The principal idea of equity crowdfunding is to raise the required capital by obtaining small contributions from a large number of investors. This is typically through share sales, but can also be through other instruments such as convertible notes or debt.
How does it work?
Potential investors are able to visit a funding portal website and review different equity crowdfunding investment opportunities. Certain restrictions apply in terms of age (being over 18) and limits on how much capital an individual can invest based on their income and net worth.
Investors in equity crowdfunding stand to make a profit if they make a good investment and the company they invested in grows.
What are the benefits for the company?
Crowdfunding platforms allow entrepreneurs and companies to showcase their projects to a larger number of potential investors, as compared to conventional forms of capital raising. This has potential benefits for the company – it can create hundreds of brand ambassadors. The company captures an audience that can spread the word and share the product with their own networks.
The entrepreneur raising capital has control over the offering; what to sell, how much and at what price. The company can also set a minimum and maximum funding goal and there is no other 3rd party demanding certain terms.
It does not lead to a dilution of power within a company. Although the number of shares is increased, the involvement of a large number of investors means that power is not concentrated around a particular group of shareholders.
What are the benefits of equity crowdfunding for the investors?
Companies raising capital through equity crowdfunding are private yet are raising capital from the public. Historically, this was only possible for accredited investors such as VC’s, Angel Investors or HNWI’s. Through equity crowdfunding everyone has access to these opportunities.
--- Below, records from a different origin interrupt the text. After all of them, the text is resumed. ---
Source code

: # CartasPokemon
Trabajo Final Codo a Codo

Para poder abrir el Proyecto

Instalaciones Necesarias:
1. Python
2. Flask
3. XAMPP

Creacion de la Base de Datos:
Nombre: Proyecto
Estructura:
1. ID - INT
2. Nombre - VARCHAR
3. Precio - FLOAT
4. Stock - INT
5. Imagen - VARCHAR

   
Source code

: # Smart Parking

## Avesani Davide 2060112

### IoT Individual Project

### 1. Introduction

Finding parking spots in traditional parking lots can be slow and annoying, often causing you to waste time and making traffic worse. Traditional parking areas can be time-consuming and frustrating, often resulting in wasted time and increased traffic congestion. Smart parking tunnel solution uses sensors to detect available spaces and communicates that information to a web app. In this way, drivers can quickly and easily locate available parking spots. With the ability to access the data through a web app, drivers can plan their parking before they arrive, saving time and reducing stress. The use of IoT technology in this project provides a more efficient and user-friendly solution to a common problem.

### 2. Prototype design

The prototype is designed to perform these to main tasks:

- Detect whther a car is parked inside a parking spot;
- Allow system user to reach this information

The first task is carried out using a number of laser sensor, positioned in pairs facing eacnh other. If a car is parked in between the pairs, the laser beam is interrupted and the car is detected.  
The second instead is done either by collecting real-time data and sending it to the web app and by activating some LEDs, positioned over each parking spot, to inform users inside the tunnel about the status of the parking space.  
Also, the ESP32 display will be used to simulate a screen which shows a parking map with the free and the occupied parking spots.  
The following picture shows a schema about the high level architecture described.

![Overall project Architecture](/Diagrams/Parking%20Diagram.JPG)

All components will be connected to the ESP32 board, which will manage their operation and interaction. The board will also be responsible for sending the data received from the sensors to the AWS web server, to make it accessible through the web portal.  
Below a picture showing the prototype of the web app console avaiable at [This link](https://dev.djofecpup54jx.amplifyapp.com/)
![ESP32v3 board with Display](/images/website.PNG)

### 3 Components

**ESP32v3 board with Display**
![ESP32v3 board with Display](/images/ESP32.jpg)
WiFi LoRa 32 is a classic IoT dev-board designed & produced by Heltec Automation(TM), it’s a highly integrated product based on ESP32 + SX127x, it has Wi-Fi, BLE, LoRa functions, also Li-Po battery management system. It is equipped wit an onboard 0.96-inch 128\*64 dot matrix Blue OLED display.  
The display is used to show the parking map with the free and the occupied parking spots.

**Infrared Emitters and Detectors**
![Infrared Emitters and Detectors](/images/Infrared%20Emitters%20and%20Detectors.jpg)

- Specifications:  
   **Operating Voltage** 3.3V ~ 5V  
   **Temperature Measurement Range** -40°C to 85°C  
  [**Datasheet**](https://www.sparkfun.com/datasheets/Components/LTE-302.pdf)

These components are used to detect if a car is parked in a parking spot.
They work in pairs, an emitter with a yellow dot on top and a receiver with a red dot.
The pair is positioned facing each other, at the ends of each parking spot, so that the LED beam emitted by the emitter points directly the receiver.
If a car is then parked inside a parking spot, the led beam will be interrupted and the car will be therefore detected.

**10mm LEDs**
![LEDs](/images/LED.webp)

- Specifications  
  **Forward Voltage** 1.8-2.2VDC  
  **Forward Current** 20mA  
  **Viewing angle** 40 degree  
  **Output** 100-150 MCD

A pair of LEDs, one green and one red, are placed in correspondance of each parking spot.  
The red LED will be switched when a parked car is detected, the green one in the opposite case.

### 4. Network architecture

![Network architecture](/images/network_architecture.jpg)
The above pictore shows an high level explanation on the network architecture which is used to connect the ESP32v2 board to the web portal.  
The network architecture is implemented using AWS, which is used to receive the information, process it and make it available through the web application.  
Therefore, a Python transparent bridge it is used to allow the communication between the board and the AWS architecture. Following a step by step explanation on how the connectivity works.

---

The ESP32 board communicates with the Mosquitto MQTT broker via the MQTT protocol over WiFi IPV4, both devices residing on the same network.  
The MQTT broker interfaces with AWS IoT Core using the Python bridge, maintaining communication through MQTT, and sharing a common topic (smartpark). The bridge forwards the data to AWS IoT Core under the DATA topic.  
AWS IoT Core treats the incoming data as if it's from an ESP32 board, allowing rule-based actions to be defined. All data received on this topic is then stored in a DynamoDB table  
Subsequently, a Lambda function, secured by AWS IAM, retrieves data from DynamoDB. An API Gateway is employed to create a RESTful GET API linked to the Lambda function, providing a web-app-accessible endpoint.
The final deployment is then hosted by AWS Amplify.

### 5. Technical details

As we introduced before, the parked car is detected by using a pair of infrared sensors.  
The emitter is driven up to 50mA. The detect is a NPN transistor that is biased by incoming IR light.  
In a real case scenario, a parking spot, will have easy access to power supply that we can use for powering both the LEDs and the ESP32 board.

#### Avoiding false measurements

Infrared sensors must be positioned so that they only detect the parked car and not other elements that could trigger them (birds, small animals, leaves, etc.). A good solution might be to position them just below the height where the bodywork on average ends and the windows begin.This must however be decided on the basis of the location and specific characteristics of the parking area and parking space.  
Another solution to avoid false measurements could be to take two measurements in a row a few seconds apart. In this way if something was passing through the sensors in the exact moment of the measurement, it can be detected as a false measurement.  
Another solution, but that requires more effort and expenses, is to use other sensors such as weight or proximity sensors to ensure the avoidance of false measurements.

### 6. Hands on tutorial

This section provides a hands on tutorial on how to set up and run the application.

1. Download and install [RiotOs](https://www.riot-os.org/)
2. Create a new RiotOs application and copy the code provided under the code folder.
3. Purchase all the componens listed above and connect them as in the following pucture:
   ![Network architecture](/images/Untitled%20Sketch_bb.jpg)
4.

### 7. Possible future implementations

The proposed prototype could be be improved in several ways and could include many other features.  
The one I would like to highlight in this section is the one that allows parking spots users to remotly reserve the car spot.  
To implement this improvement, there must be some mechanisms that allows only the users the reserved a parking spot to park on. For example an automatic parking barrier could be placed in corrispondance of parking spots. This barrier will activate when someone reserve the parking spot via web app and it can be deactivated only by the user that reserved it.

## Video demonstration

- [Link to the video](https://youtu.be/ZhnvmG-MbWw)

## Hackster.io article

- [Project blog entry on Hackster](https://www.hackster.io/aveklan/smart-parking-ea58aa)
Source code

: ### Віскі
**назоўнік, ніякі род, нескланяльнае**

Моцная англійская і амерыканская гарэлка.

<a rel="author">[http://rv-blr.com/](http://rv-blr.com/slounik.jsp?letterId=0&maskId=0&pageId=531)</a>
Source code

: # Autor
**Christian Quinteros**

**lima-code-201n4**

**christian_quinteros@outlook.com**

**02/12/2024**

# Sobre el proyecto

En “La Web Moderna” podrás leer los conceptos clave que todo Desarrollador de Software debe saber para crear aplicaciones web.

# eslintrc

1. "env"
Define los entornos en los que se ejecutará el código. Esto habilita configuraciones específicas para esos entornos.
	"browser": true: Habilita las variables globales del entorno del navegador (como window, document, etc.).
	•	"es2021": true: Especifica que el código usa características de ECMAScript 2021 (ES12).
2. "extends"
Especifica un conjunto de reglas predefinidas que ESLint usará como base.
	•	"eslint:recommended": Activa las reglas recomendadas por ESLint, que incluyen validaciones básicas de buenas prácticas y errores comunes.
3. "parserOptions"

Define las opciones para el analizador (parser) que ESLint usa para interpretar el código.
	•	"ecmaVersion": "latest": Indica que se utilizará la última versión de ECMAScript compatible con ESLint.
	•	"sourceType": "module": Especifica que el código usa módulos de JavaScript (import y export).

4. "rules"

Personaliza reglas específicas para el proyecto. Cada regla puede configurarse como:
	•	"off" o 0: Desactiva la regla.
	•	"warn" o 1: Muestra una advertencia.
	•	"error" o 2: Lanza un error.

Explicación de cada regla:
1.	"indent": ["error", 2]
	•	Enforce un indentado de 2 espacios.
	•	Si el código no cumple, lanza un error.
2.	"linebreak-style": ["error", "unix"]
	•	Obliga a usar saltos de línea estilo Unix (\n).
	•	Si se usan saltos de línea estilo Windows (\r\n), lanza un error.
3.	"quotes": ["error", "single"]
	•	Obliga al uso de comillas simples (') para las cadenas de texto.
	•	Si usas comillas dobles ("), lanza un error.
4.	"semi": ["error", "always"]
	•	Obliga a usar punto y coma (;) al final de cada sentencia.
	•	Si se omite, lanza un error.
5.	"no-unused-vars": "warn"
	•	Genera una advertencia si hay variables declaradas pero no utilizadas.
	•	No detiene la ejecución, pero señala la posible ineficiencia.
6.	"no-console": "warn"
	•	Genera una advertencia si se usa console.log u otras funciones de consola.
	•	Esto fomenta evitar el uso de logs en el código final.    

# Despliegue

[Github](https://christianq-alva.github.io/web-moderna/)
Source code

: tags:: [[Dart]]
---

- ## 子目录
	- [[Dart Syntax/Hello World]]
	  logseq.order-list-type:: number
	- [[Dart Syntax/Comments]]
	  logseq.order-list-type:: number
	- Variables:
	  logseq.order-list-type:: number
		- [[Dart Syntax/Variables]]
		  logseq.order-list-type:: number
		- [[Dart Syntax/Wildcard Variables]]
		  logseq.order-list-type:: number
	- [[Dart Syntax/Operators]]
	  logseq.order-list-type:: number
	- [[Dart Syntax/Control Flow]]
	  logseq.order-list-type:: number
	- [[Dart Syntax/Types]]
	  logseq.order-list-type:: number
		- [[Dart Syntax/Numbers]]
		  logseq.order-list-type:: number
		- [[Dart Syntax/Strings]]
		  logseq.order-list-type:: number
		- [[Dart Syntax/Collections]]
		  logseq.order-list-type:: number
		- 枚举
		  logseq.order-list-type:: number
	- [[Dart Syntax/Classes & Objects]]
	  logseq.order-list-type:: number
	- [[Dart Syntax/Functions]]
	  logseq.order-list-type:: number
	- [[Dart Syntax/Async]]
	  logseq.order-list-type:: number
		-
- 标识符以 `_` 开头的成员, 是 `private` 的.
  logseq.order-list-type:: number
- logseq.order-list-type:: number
With equity crowdfunding the shares can be traded on public markets. This means that if an investor wants to sell their shares they can do so. There is no lock-up period, as there may be with other capital raising routes. This liquidity is possible because the rules of equity crowdfunding allow companies to have more shareholders before it is required to become a publicly reporting entity. With the larger number of different shareholders there is a larger market and therefore more liquidity.